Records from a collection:
* * * *

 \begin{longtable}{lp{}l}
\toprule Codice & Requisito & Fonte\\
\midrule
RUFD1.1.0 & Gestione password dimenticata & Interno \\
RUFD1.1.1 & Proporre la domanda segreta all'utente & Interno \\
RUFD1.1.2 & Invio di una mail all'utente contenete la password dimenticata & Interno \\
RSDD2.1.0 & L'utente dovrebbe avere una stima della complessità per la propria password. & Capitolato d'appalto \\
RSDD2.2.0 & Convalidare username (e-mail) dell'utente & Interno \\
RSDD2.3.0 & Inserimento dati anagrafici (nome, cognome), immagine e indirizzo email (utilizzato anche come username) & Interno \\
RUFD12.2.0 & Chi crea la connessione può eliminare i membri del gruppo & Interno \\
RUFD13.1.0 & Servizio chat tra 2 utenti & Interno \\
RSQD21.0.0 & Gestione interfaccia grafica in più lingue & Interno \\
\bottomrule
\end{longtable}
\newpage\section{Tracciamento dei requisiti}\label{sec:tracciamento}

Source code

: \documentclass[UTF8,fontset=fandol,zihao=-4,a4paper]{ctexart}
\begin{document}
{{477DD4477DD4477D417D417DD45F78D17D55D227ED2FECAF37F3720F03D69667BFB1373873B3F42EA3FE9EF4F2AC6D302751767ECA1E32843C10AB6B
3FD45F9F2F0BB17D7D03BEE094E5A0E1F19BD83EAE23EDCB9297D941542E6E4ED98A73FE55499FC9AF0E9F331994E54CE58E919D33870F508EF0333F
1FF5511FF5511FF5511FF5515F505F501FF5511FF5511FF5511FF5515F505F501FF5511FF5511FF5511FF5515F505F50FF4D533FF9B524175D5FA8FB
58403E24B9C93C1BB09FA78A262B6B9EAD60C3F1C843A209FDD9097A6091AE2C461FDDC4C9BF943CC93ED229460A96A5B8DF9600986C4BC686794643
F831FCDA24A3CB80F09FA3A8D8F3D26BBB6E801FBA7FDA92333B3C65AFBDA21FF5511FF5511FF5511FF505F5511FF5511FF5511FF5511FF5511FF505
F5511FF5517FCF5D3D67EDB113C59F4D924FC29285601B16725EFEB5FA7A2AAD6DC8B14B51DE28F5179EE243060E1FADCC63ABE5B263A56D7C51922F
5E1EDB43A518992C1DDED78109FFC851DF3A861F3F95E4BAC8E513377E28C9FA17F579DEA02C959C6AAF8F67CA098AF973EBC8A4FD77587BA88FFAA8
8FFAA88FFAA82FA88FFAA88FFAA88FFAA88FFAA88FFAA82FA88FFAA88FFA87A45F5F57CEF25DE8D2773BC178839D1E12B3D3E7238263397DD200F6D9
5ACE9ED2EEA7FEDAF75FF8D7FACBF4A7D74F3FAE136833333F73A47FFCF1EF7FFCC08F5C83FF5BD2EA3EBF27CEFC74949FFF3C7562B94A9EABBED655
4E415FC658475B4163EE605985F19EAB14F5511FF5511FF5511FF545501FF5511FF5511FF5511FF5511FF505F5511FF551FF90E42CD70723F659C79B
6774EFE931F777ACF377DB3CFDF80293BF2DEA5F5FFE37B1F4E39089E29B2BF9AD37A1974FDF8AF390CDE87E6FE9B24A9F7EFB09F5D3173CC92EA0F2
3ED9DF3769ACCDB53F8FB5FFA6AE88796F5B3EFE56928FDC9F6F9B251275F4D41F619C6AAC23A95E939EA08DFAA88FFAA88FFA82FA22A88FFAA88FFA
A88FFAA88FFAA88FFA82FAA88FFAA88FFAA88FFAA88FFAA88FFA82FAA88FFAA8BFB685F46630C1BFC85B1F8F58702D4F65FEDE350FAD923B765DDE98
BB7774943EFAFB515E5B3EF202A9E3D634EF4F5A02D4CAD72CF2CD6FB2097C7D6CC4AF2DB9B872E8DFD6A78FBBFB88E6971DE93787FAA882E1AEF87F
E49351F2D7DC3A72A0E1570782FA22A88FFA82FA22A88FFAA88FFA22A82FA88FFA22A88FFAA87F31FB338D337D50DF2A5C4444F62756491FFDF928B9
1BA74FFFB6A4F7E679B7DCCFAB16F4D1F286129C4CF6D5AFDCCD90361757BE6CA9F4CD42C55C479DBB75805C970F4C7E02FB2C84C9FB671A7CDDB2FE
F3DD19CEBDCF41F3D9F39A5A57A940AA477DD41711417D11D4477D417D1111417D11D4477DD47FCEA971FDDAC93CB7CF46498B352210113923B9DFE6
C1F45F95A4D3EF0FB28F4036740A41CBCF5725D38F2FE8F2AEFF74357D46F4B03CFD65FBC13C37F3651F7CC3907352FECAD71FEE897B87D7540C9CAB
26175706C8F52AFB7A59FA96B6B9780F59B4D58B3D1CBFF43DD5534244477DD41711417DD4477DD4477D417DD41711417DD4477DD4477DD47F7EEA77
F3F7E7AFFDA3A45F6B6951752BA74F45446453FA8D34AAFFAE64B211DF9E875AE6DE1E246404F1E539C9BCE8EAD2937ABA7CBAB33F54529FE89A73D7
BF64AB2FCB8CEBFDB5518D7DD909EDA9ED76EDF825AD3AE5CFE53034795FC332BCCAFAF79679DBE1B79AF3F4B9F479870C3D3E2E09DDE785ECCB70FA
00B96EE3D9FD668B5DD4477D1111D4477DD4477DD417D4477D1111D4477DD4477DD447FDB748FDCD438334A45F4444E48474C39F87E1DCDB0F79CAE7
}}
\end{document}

* * * *

DESCRIPTION OF THE TASK => Find the number of lines above that hold the word "username", then write that number by itself.

EXPECTED ANSWER => 2